Could you tally the lines of the entries that carry the string "Delta"? Reply with the number and nothing more.

── TASK INPUT

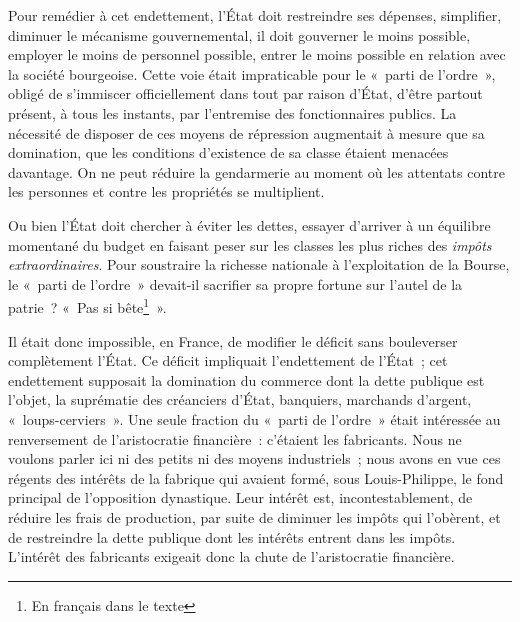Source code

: \documentclass[twoside]{book} %
\begin{document}
Pour remédier à cet endettement, l’État doit restreindre ses dépenses, simplifier, diminuer le mécanisme gouvernemental, il doit gouverner le moins possible, employer le moins de personnel possible, entrer le moins possible en relation avec la société bourgeoise. Cette voie était impraticable pour le « parti de l’ordre », obligé de s’immiscer officiellement dans tout par raison d’État, d’être partout présent, à tous les instants, par l’entremise des fonctionnaires publics. La nécessité de disposer de ces moyens de répression augmentait à mesure que sa domination, que les conditions d’existence de sa classe étaient menacées davantage. On ne peut réduire la gendarmerie au moment où les attentats contre les personnes et contre les propriétés se multiplient.\par
Ou bien l’État doit chercher à éviter les dettes, essayer d’arriver à un équilibre momentané du budget en faisant peser sur les classes les plus riches des \emph{impôts extraordinaires}. Pour soustraire la richesse nationale à l’exploitation de la Bourse, le « parti de l’ordre » devait-il sacrifier sa propre fortune sur l’autel de la patrie ? « Pas si bête\footnote{En français dans le texte} ».\par
Il était donc impossible, en France, de modifier le déficit sans bouleverser complètement l’État. Ce déficit impliquait l’endettement de l’État ; cet endettement supposait la domination du commerce dont la dette publique est l’objet, la suprématie des créanciers d’État, banquiers, marchands d’argent, « loups-cerviers ». Une seule fraction du « parti de l’ordre » était intéressée au renversement de l’aristocratie financière : c’étaient les fabricants. Nous ne voulons parler ici ni des petits ni des moyens industriels ; nous avons en vue ces régents des intérêts de la fabrique qui avaient formé, sous Louis-Philippe, le fond principal de l’opposition dynastique. Leur intérêt est, incontestablement, de réduire les frais de production, par suite de diminuer les impôts qui l’obèrent, et de restreindre la dette publique dont les intérêts entrent dans les impôts. L’intérêt des fabricants exigeait donc la chute de l’aristocratie financière.\par
\end{document}
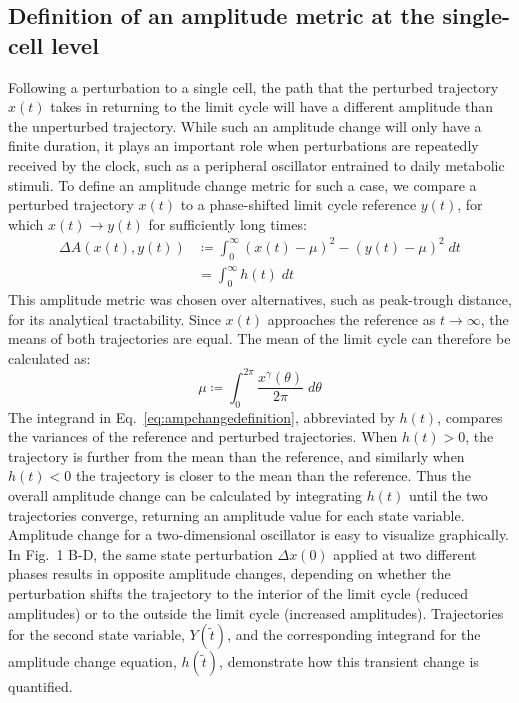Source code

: \documentclass[11pt, letterpaper]{article}
\begin{document}
\subsection*{Definition of an amplitude metric at the single-cell level}

Following a perturbation to a single cell, the path that the perturbed trajectory $x(t)$ takes in returning to the limit cycle will have a different amplitude than the unperturbed trajectory.
While such an amplitude change will only have a finite duration, it plays an important role when perturbations are repeatedly received by the clock, such as a peripheral oscillator entrained to daily metabolic stimuli.
To define an amplitude change metric for such a case, we compare a perturbed trajectory $x(t)$ to a phase-shifted limit cycle reference $y(t)$, for which $x(t) \to y(t)$ for sufficiently long times:
\begin{equation}
  \begin{aligned}
    \Delta A (x(t), y(t)) &\coloneqq \int_0^\infty (x(t) - \mu)^2 - (y(t) - \mu)^2 \; dt\\
    &= \int_0^\infty h(t) \; dt
  \end{aligned}
  \label{eq:ampchangedefinition}
\end{equation}
This amplitude metric was chosen over alternatives, such as peak-trough distance, for its analytical tractability.
Since $x(t)$ approaches the reference as $t \to \infty$, the means of both trajectories are equal.
The mean of the limit cycle can therefore be calculated as:
\begin{equation}
  \mu \coloneqq \int_0^{2\pi} \frac{x^\gamma(\theta)}{2\pi} \; d\theta
  \label{eq:mu}
\end{equation}
The integrand in Eq.~\ref{eq:ampchangedefinition}, abbreviated by $h(t)$, compares the variances of the reference and perturbed trajectories.
When $h(t) > 0$, the trajectory is further from the mean than the reference, and similarly when $h(t) < 0$ the trajectory is closer to the mean than the reference.
Thus the overall amplitude change can be calculated by integrating $h(t)$ until the two trajectories converge, returning an amplitude value for each state variable.
Amplitude change for a two-dimensional oscillator is easy to visualize graphically.
In Fig.~1 B-D, the same state perturbation $\Delta x(0)$ applied at two different phases results in opposite amplitude changes, depending on whether the perturbation shifts the trajectory to the interior of the limit cycle (reduced amplitudes) or to the outside the limit cycle (increased amplitudes).
Trajectories for the second state variable, $Y(\tilde{t})$, and the corresponding integrand for the amplitude change equation, $h(\tilde{t})$, demonstrate how this transient change is quantified.
\end{document}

────

• **EXPECTED ANSWER**
2